AVENIR DE LA PROBATION : « SECTEUR ASSOCIATIF HABILITE » ? NON, MERCI…
Depuis 2007, la mise en œuvre de la révision générale des politiques publiques (RGPP) a engagé un démantèlement du service public d’une ampleur inégalée jusque là. Si, au sein du Ministère de la Justice, l’Administration Pénitentiaire est épargnée par les suppressions massives de postes, elle n’en demeure pas moins touchée par la réduction drastique de la « voilure » des services publics.
Ainsi,
depuis la loi du 22 juin 1987 relative au service public pénitentiaire, toutes les fonctions autres que
« direction, greffe et surveillance » des établissements pénitentiaires peuvent faire l’objet de délégations
au secteur privé. La mise en oeuvre du Partenariat Public – Privé (PPP) dans le cadre du plan de
construction « 13200 » a ainsi atteint un niveau inquiétant tant en matière de construction que de gestion
des établissements. La gestion des parloirs ou encore la restauration des personnels font ainsi partie
des derniers transferts opérés après le travail, la formation professionnelle, les cantines, l’entretien,
etc…
Ce qui se joue aujourd’hui autour de la probation est tout aussi inquiétant. Malgré les multiples
interpellations du SNEPAP-FSU auprès de la direction de l’Administration Pénitentiaire, des
parlementaires et des ministres en charge du dossier, la loi pénitentiaire du 24 novembre 2009 n’a
marqué aucune avancée concernant la reconnaissance de l’exécution des peines en milieu
ouvert au titre des fonctions régaliennes de l’Etat. Ce statu quo est d’autant plus regrettable que,
depuis quelques années, les brèches se multiplient au sein du monopole du service public, et donc des
SPIP, sur le champ de la probation :
· Depuis la loi du 4 avril 2006, le JAP dispose dans le cadre du SME de la possibilité de
« désigner, pour veiller au respect des obligations, la personne physique ou morale qui était
chargée de suivre l’intéressé dans le cadre du contrôle judiciaire ». La loi du 9 juillet 2010, en
modifiant l’article 471 du Code de procédure pénale, vient d’étendre cette possibilité de désignation,
au tribunal correctionnel directement. Sans doute que les habitudes de travail entre JAP et SPIP
constituaient encore un frein trop important à cette procédure de délégation. Et pourtant, ici ou là,
quelques associations n’avaient pas ménagé leurs efforts en ouvrant les soldes : le suivi du SME au
tarif préférentiel du contrôle judiciaire de plus de 6 mois !

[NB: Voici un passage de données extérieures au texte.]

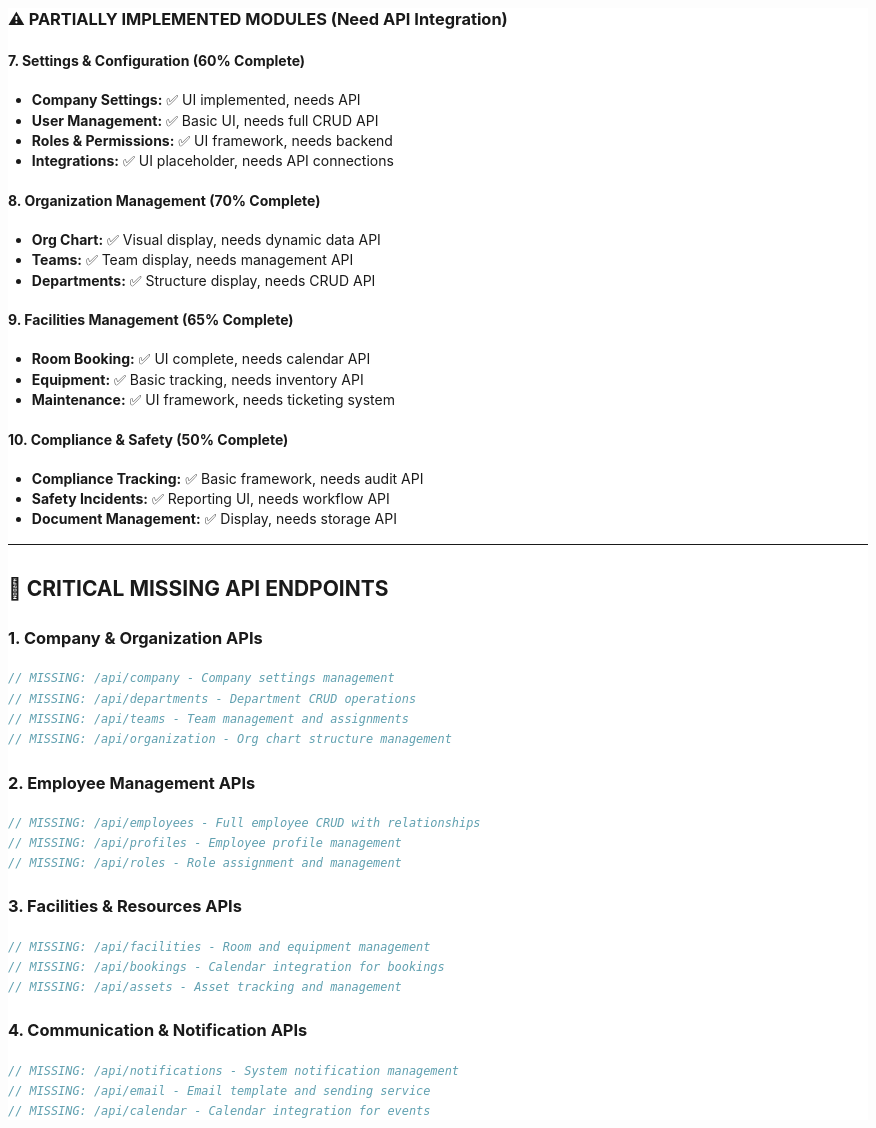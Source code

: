 ### ⚠️ **PARTIALLY IMPLEMENTED MODULES (Need API Integration)**

#### 7. **Settings & Configuration** (60% Complete)
- **Company Settings:** ✅ UI implemented, needs API
- **User Management:** ✅ Basic UI, needs full CRUD API
- **Roles & Permissions:** ✅ UI framework, needs backend
- **Integrations:** ✅ UI placeholder, needs API connections

#### 8. **Organization Management** (70% Complete)
- **Org Chart:** ✅ Visual display, needs dynamic data API
- **Teams:** ✅ Team display, needs management API
- **Departments:** ✅ Structure display, needs CRUD API

#### 9. **Facilities Management** (65% Complete)
- **Room Booking:** ✅ UI complete, needs calendar API
- **Equipment:** ✅ Basic tracking, needs inventory API
- **Maintenance:** ✅ UI framework, needs ticketing system

#### 10. **Compliance & Safety** (50% Complete)
- **Compliance Tracking:** ✅ Basic framework, needs audit API
- **Safety Incidents:** ✅ Reporting UI, needs workflow API
- **Document Management:** ✅ Display, needs storage API

---

## 🚫 **CRITICAL MISSING API ENDPOINTS**

### 1. **Company & Organization APIs**
```typescript
// MISSING: /api/company - Company settings management
// MISSING: /api/departments - Department CRUD operations  
// MISSING: /api/teams - Team management and assignments
// MISSING: /api/organization - Org chart structure management
```

### 2. **Employee Management APIs**
```typescript
// MISSING: /api/employees - Full employee CRUD with relationships
// MISSING: /api/profiles - Employee profile management
// MISSING: /api/roles - Role assignment and management
```

### 3. **Facilities & Resources APIs**
```typescript
// MISSING: /api/facilities - Room and equipment management
// MISSING: /api/bookings - Calendar integration for bookings
// MISSING: /api/assets - Asset tracking and management
```

### 4. **Communication & Notification APIs**
```typescript
// MISSING: /api/notifications - System notification management
// MISSING: /api/email - Email template and sending service
// MISSING: /api/calendar - Calendar integration for events
```
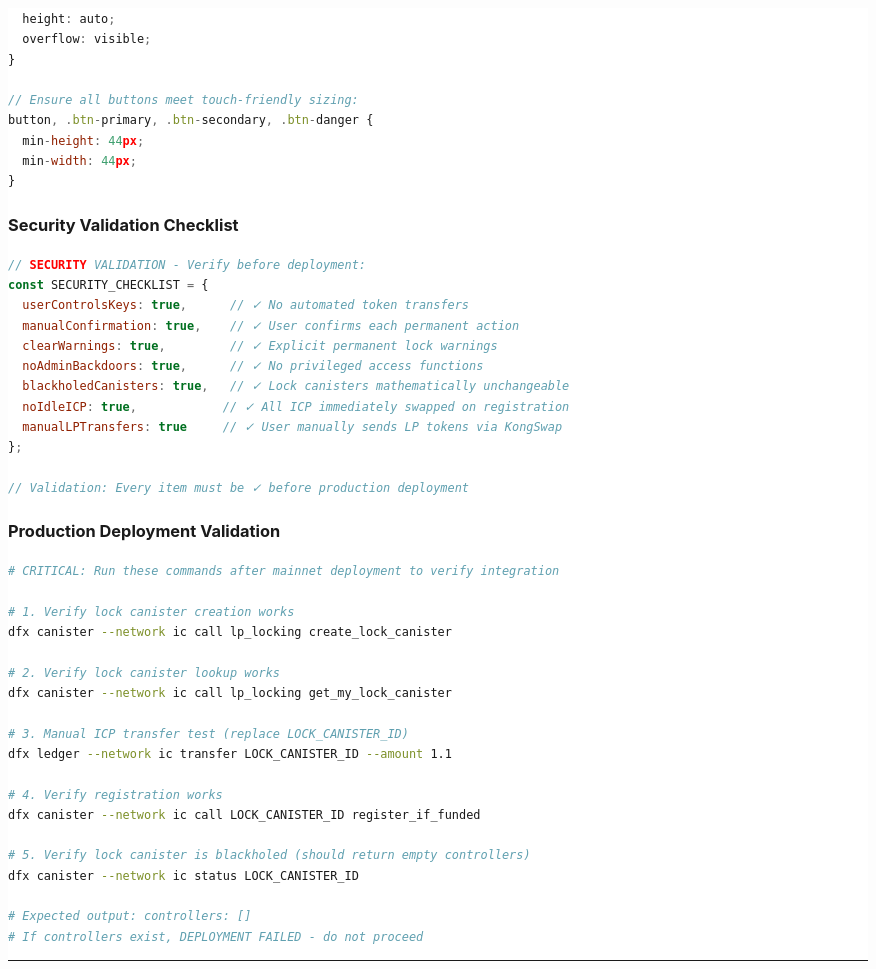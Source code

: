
 ```jsx
  height: auto;
  overflow: visible;
}

// Ensure all buttons meet touch-friendly sizing:
button, .btn-primary, .btn-secondary, .btn-danger {
  min-height: 44px;
  min-width: 44px;
}
```

### Security Validation Checklist

```javascript
// SECURITY VALIDATION - Verify before deployment:
const SECURITY_CHECKLIST = {
  userControlsKeys: true,      // ✓ No automated token transfers
  manualConfirmation: true,    // ✓ User confirms each permanent action  
  clearWarnings: true,         // ✓ Explicit permanent lock warnings
  noAdminBackdoors: true,      // ✓ No privileged access functions
  blackholedCanisters: true,   // ✓ Lock canisters mathematically unchangeable
  noIdleICP: true,            // ✓ All ICP immediately swapped on registration
  manualLPTransfers: true     // ✓ User manually sends LP tokens via KongSwap
};

// Validation: Every item must be ✓ before production deployment
```

### Production Deployment Validation

```bash
# CRITICAL: Run these commands after mainnet deployment to verify integration

# 1. Verify lock canister creation works
dfx canister --network ic call lp_locking create_lock_canister

# 2. Verify lock canister lookup works  
dfx canister --network ic call lp_locking get_my_lock_canister

# 3. Manual ICP transfer test (replace LOCK_CANISTER_ID)
dfx ledger --network ic transfer LOCK_CANISTER_ID --amount 1.1

# 4. Verify registration works
dfx canister --network ic call LOCK_CANISTER_ID register_if_funded

# 5. Verify lock canister is blackholed (should return empty controllers)
dfx canister --network ic status LOCK_CANISTER_ID

# Expected output: controllers: []
# If controllers exist, DEPLOYMENT FAILED - do not proceed
```

---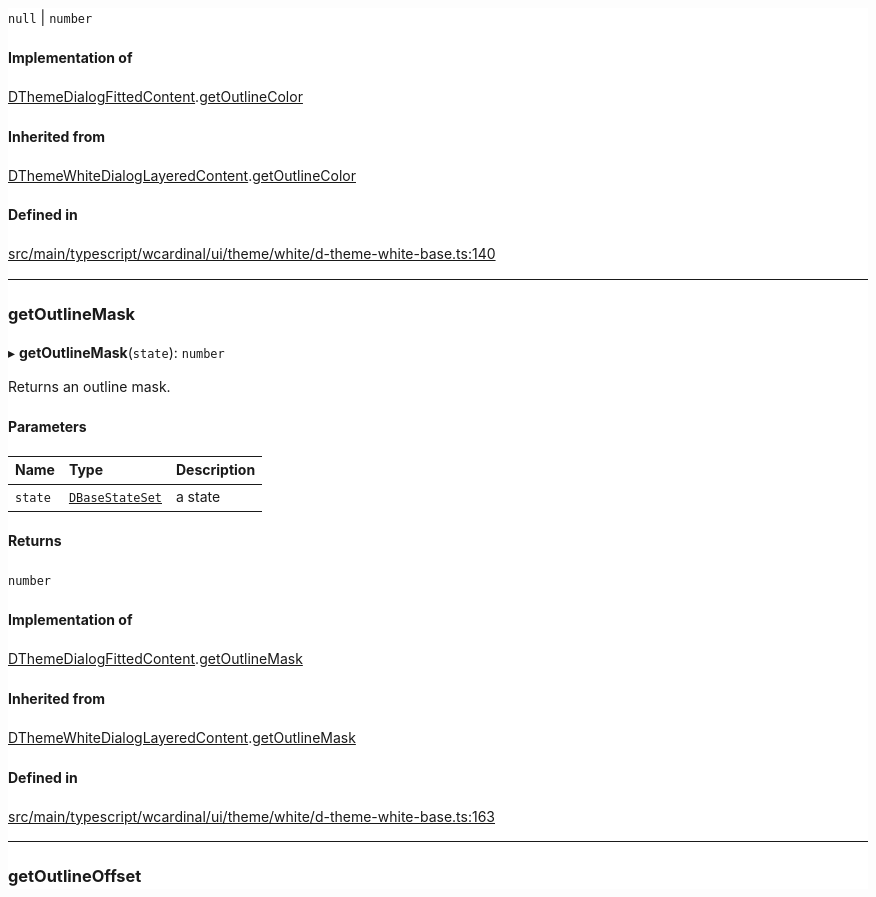 ``null`` \| `number`

#### Implementation of

[DThemeDialogFittedContent](../interfaces/DThemeDialogFittedContent.md).[getOutlineColor](../interfaces/DThemeDialogFittedContent.md#getoutlinecolor)

#### Inherited from

[DThemeWhiteDialogLayeredContent](DThemeWhiteDialogLayeredContent.md).[getOutlineColor](DThemeWhiteDialogLayeredContent.md#getoutlinecolor)

#### Defined in

[src/main/typescript/wcardinal/ui/theme/white/d-theme-white-base.ts:140](https://github.com/winter-cardinal/winter-cardinal-ui/blob/v0.310.1/src/main/typescript/wcardinal/ui/theme/white/d-theme-white-base.ts#L140)

___

### getOutlineMask

▸ **getOutlineMask**(`state`): `number`

Returns an outline mask.

#### Parameters

| Name | Type | Description |
| :------ | :------ | :------ |
| `state` | [`DBaseStateSet`](../interfaces/DBaseStateSet.md) | a state |

#### Returns

`number`

#### Implementation of

[DThemeDialogFittedContent](../interfaces/DThemeDialogFittedContent.md).[getOutlineMask](../interfaces/DThemeDialogFittedContent.md#getoutlinemask)

#### Inherited from

[DThemeWhiteDialogLayeredContent](DThemeWhiteDialogLayeredContent.md).[getOutlineMask](DThemeWhiteDialogLayeredContent.md#getoutlinemask)

#### Defined in

[src/main/typescript/wcardinal/ui/theme/white/d-theme-white-base.ts:163](https://github.com/winter-cardinal/winter-cardinal-ui/blob/v0.310.1/src/main/typescript/wcardinal/ui/theme/white/d-theme-white-base.ts#L163)

___

### getOutlineOffset
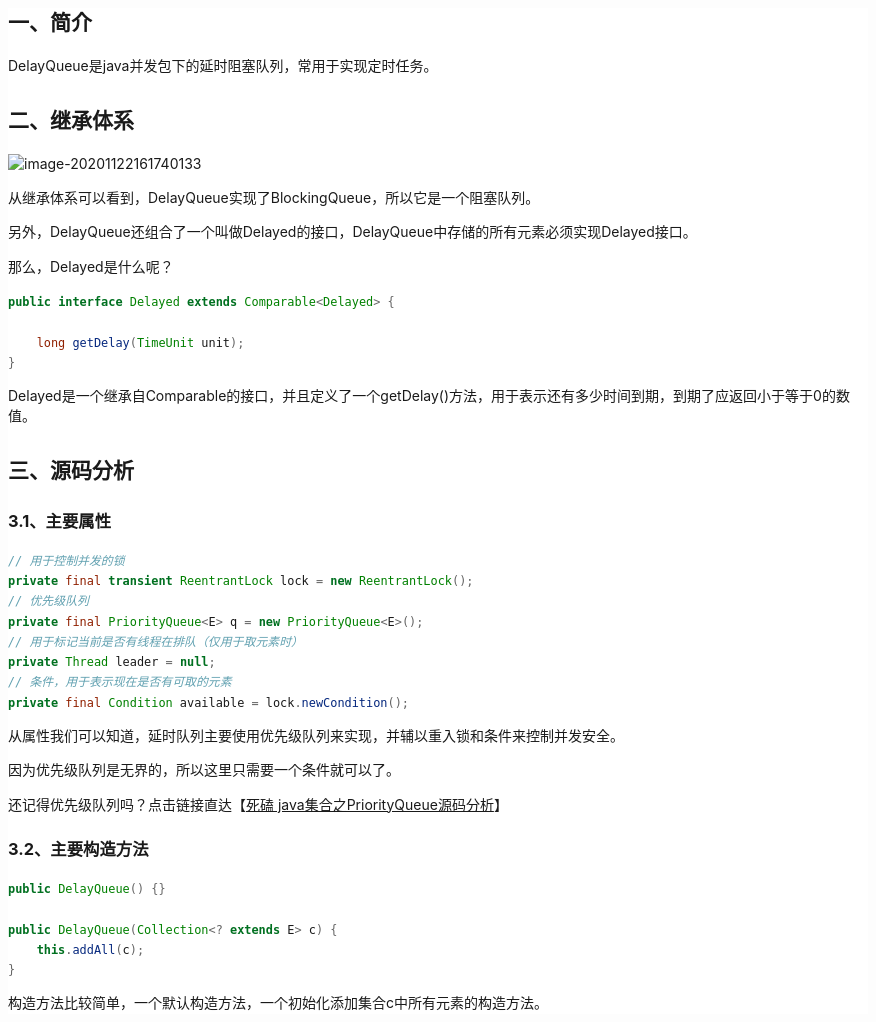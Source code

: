 ## 一、简介

DelayQueue是java并发包下的延时阻塞队列，常用于实现定时任务。

## 二、继承体系

![image-20201122161740133](https://gitee.com/icecandy/imgbed/raw/master/Java/基础/20201122161741.png)

从继承体系可以看到，DelayQueue实现了BlockingQueue，所以它是一个阻塞队列。

另外，DelayQueue还组合了一个叫做Delayed的接口，DelayQueue中存储的所有元素必须实现Delayed接口。

那么，Delayed是什么呢？

```java
public interface Delayed extends Comparable<Delayed> {

    long getDelay(TimeUnit unit);
}
```

Delayed是一个继承自Comparable的接口，并且定义了一个getDelay()方法，用于表示还有多少时间到期，到期了应返回小于等于0的数值。

## 三、源码分析

### 3.1、主要属性

```java
// 用于控制并发的锁
private final transient ReentrantLock lock = new ReentrantLock();
// 优先级队列
private final PriorityQueue<E> q = new PriorityQueue<E>();
// 用于标记当前是否有线程在排队（仅用于取元素时）
private Thread leader = null;
// 条件，用于表示现在是否有可取的元素
private final Condition available = lock.newCondition();
```

从属性我们可以知道，延时队列主要使用优先级队列来实现，并辅以重入锁和条件来控制并发安全。

因为优先级队列是无界的，所以这里只需要一个条件就可以了。

还记得优先级队列吗？点击链接直达【[死磕 java集合之PriorityQueue源码分析](https://mp.weixin.qq.com/s/kGKS7WXWbf-ME1_Hr3Fpgw)】

### 3.2、主要构造方法

```java
public DelayQueue() {}

public DelayQueue(Collection<? extends E> c) {
    this.addAll(c);
}
```

构造方法比较简单，一个默认构造方法，一个初始化添加集合c中所有元素的构造方法。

· Ailleurs, prenant prétexte des difficultés du SPIP et sur la base d’un accord datant de 2002, ce ne
sont rien de moins que les enquêtes 723-15 qui sont déléguées entièrement à une
association « habilitée »… En vertu de quel texte de loi ? Mystère… Interrogée sur ce point, la
juridiction se retranche derrière « les modalités d’exercice des attributions juridictionnelles des
magistrats ».
· Cerise sur le gâteau, le rapport sur le travail d’intérêt général (TIG) remis au début de l’été à la
Garde des Sceaux par le député Christian VANNESTE, préconise dans sa proposition n°14 de «
Confier la mise en oeuvre de certains TIG à des associations habilitées. ». L’argumentaire à
l’appui de cette proposition pourrait prêter à sourire s’il ne révélait une profonde méconnaissance
des missions du SPIP et une vision caricaturale de la mesure de TIG de la part de l’auteur du
rapport qui prétend néanmoins orienter la politique pénale dans le domaine. Ainsi peut-on lire : « la
plus-value professionnelle d’un CIP pour l’encadrement d’un TIG n’est pas forcément indispensable.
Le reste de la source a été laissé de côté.